(Rendered images with source text)

● ● ●

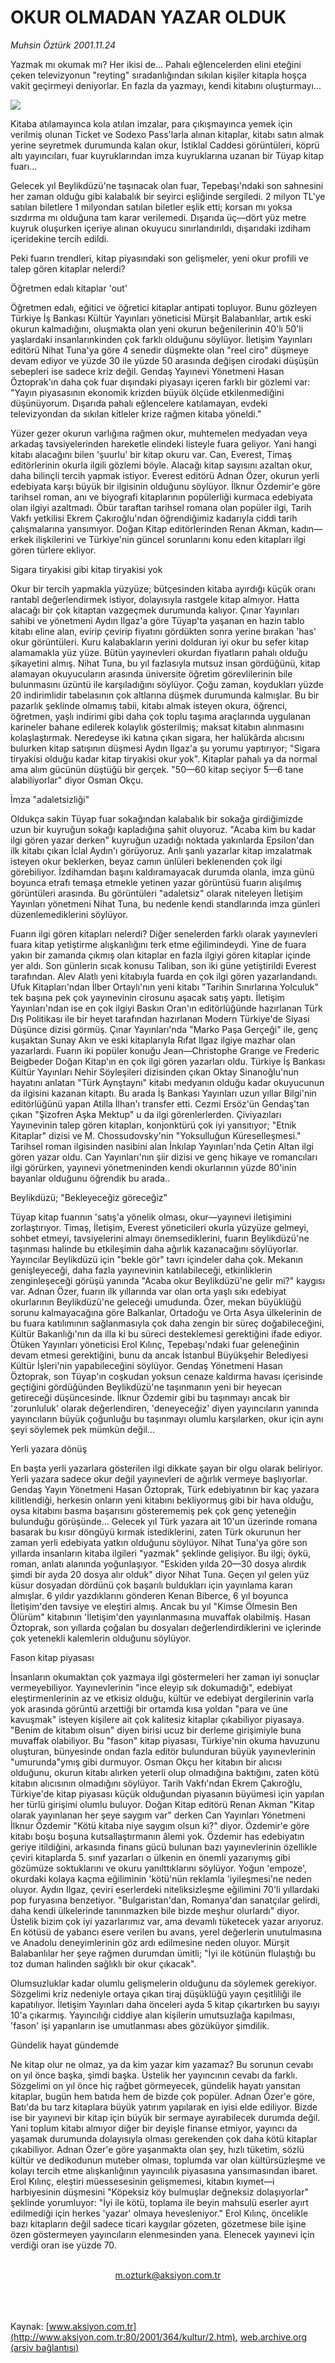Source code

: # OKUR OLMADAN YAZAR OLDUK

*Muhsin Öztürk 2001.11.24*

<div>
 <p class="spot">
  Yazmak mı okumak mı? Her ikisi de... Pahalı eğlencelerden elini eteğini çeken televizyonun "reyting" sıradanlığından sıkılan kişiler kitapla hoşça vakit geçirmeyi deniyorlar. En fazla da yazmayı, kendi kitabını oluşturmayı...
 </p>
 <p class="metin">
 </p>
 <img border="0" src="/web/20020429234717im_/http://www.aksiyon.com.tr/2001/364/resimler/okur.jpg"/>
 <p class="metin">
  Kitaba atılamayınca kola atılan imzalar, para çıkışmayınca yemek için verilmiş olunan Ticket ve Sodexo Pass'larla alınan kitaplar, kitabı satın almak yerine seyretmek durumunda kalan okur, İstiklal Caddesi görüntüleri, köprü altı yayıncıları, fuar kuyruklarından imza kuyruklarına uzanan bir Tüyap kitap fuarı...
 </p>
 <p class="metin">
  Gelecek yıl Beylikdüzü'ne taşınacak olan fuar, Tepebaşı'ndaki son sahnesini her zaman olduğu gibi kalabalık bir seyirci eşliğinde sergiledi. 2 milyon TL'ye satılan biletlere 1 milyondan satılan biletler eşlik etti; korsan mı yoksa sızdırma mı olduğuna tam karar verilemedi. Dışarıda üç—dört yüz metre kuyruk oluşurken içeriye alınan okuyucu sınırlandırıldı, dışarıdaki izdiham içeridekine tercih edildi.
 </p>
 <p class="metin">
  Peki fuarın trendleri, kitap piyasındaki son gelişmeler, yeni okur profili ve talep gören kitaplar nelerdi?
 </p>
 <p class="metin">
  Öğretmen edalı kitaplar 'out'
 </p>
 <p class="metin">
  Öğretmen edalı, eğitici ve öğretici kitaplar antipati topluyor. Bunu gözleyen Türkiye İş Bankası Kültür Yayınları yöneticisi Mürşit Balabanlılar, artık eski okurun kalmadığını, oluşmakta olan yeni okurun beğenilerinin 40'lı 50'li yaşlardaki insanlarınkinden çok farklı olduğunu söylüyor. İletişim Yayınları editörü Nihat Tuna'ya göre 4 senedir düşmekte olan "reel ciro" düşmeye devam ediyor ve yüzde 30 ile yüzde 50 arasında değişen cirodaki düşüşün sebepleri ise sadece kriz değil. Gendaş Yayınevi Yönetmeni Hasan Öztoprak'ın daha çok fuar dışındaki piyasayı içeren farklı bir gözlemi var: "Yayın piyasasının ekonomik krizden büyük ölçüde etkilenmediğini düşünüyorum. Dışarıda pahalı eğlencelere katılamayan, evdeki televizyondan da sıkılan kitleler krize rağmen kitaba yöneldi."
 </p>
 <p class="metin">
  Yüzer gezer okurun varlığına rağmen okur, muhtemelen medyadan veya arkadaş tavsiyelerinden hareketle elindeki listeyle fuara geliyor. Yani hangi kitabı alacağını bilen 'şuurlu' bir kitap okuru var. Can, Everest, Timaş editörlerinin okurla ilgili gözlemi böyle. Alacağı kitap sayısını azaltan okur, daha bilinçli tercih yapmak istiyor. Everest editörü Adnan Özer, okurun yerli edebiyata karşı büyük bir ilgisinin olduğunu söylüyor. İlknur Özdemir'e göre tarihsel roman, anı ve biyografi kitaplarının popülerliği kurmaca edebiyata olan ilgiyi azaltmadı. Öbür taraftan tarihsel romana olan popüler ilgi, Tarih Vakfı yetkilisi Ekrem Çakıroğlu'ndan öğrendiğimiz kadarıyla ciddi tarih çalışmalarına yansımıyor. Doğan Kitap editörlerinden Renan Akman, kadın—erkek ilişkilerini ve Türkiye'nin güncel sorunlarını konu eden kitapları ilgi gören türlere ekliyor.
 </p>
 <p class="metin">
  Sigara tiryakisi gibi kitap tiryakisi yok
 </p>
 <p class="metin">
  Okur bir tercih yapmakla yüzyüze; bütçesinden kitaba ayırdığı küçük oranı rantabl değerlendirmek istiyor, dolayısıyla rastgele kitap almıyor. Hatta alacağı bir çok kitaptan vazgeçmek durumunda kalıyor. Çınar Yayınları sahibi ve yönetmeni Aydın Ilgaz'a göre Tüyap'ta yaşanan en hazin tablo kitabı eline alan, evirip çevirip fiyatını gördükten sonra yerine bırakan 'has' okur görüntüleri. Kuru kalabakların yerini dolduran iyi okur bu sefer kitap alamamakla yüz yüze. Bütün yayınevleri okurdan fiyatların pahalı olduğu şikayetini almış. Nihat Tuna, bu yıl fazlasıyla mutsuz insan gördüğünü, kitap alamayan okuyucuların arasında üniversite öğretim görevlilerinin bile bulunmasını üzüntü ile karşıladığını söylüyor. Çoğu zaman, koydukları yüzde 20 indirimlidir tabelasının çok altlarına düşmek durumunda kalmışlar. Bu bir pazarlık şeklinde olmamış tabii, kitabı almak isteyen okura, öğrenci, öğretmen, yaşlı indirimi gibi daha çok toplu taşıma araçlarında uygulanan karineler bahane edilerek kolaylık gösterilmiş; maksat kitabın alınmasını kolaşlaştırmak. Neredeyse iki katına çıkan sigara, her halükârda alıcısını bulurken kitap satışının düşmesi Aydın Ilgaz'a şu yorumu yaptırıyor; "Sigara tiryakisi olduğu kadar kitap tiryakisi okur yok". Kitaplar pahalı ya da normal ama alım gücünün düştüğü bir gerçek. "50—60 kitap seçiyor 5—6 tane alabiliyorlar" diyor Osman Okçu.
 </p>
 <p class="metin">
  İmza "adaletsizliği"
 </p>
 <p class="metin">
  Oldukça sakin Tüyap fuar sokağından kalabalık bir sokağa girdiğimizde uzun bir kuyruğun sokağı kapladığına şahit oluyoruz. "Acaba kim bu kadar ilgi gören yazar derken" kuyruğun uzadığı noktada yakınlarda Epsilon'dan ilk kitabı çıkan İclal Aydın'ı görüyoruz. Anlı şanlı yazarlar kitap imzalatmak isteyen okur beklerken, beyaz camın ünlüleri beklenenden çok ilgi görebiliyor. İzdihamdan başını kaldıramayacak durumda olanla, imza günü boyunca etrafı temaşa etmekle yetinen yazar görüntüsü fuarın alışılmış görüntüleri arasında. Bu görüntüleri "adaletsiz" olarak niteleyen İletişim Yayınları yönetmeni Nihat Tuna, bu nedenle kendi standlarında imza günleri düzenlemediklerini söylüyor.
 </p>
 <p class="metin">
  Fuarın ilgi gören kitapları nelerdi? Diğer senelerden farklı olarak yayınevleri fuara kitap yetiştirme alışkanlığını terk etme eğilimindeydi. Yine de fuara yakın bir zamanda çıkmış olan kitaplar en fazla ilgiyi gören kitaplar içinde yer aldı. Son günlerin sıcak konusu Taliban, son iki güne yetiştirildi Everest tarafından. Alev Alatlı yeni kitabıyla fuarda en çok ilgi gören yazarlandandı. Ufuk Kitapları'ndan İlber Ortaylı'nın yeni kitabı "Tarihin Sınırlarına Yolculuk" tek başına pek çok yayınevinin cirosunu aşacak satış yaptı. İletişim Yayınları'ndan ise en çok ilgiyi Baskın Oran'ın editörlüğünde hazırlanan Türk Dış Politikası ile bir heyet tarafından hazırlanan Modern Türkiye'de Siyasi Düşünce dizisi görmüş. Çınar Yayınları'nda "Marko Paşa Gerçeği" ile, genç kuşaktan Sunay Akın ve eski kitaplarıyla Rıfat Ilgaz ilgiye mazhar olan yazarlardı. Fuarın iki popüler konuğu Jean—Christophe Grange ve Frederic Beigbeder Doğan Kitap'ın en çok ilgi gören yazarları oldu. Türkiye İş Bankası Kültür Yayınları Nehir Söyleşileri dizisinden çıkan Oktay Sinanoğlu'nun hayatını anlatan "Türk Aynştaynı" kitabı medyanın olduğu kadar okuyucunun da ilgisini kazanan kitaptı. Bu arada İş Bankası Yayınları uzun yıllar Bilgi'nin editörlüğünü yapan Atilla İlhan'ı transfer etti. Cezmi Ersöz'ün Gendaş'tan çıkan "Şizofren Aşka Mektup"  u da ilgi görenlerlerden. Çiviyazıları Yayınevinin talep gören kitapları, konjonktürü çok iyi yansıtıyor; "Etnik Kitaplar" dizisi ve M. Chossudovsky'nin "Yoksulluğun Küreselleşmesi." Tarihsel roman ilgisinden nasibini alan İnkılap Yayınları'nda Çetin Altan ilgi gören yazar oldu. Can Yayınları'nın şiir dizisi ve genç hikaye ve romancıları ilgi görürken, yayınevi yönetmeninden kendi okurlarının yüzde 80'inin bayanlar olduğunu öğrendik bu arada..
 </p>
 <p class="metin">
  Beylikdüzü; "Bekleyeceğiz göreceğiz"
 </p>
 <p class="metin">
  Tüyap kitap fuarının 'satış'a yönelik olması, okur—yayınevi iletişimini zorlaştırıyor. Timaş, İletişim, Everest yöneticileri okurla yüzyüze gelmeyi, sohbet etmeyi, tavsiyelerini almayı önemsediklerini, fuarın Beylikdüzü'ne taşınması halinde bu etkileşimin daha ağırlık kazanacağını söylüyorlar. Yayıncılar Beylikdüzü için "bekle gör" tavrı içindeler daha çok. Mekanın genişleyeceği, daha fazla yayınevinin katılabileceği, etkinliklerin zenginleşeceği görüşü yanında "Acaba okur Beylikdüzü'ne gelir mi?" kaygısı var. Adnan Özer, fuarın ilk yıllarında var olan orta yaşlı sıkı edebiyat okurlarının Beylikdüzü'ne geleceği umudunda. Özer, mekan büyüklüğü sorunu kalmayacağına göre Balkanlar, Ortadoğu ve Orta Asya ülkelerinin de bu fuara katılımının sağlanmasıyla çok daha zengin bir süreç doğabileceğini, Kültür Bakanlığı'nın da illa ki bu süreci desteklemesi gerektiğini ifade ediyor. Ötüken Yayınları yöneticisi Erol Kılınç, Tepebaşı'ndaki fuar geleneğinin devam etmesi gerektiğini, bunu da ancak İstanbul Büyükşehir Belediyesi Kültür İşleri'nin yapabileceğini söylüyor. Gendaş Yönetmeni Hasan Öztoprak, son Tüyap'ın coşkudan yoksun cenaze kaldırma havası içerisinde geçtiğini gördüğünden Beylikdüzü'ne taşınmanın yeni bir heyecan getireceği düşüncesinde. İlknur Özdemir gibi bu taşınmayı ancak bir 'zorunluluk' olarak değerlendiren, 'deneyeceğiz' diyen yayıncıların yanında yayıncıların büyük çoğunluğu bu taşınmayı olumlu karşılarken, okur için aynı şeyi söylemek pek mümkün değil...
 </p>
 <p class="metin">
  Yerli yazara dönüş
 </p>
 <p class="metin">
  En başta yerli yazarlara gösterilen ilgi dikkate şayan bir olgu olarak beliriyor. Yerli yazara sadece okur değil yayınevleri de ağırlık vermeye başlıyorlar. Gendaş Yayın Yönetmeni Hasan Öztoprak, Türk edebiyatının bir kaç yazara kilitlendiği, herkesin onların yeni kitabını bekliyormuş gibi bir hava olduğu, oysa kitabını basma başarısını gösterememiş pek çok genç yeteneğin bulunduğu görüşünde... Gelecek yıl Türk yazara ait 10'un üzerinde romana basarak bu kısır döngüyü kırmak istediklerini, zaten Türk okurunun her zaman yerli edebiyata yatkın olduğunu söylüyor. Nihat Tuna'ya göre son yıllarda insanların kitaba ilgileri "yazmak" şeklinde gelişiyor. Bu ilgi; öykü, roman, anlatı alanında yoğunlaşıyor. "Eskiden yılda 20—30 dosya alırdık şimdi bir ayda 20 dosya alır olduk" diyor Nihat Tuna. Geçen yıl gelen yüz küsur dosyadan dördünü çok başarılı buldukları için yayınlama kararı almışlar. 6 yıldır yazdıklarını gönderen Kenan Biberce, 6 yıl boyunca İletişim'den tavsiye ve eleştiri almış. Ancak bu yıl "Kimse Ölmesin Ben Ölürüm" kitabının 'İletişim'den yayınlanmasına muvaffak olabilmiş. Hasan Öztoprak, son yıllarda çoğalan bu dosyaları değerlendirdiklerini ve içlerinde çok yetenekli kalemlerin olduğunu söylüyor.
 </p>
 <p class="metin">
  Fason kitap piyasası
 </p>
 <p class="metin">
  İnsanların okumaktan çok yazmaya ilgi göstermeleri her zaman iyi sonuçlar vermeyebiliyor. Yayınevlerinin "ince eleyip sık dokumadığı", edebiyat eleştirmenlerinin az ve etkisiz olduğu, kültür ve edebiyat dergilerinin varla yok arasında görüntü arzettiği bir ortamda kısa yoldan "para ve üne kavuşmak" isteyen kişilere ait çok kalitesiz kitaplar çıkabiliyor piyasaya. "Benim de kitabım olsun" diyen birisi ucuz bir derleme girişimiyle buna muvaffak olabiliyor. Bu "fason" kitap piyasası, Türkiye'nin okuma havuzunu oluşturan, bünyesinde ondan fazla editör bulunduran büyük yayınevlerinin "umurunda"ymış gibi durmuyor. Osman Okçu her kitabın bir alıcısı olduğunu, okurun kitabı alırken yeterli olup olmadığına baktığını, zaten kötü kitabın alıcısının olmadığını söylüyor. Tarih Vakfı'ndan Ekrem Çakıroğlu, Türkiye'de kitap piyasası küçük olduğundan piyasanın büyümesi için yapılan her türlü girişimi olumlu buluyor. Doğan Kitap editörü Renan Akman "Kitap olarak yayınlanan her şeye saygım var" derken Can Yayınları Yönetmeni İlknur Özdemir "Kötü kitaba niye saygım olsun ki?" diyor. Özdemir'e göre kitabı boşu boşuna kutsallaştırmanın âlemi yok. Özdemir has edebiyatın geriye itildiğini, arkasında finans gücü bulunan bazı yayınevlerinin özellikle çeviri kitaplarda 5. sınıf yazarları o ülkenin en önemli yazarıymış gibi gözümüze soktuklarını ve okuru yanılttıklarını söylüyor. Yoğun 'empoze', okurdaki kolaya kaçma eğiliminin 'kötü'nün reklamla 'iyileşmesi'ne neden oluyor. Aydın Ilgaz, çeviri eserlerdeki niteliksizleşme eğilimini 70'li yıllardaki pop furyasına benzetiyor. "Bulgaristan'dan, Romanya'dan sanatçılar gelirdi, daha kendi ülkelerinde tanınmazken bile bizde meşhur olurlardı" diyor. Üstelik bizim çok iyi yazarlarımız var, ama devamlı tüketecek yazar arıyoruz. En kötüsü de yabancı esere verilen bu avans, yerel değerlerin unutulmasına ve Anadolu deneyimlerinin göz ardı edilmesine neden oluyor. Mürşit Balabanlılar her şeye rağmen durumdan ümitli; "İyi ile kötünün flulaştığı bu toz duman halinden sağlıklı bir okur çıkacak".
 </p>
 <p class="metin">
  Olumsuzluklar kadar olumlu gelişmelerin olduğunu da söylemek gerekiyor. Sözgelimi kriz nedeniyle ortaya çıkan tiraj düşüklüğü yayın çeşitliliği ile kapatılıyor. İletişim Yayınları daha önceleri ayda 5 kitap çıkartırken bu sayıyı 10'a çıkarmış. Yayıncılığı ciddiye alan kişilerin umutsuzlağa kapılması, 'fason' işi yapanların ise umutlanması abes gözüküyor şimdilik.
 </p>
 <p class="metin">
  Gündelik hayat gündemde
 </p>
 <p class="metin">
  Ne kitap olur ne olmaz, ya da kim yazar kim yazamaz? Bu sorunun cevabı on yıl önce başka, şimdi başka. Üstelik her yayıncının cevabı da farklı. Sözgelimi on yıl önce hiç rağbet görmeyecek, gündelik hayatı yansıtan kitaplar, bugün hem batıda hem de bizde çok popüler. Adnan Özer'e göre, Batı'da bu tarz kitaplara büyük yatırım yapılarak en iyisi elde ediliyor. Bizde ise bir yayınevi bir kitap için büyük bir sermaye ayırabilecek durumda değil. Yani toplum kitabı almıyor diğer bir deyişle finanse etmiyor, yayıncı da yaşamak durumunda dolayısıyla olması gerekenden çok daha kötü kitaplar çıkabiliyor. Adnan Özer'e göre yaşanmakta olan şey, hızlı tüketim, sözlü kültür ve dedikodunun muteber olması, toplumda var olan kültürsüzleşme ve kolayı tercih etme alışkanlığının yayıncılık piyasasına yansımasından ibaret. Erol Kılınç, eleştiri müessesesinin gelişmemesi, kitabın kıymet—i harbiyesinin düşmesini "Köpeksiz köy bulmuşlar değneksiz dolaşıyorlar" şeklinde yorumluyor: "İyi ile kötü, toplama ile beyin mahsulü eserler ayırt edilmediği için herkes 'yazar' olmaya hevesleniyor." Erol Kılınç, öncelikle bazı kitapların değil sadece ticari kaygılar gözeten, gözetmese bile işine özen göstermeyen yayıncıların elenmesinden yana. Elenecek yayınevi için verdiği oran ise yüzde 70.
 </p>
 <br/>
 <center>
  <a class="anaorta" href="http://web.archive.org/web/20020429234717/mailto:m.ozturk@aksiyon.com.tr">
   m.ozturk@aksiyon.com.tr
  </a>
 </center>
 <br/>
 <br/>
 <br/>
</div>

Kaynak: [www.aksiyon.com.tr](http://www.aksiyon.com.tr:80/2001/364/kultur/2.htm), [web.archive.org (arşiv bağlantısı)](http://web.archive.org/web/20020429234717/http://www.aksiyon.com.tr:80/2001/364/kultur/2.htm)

● ● ●

■ WORK ORDER
Select and copy every line from the records that includes the word "archive".

■ ANSWER TO THIS EXERCISE
  <a class="anaorta" href="http://web.archive.org/web/20020429234717/mailto:m.ozturk@aksiyon.com.tr">
Kaynak: [www.aksiyon.com.tr](http://www.aksiyon.com.tr:80/2001/364/kultur/2.htm), [web.archive.org (arşiv bağlantısı)](http://web.archive.org/web/20020429234717/http://www.aksiyon.com.tr:80/2001/364/kultur/2.htm)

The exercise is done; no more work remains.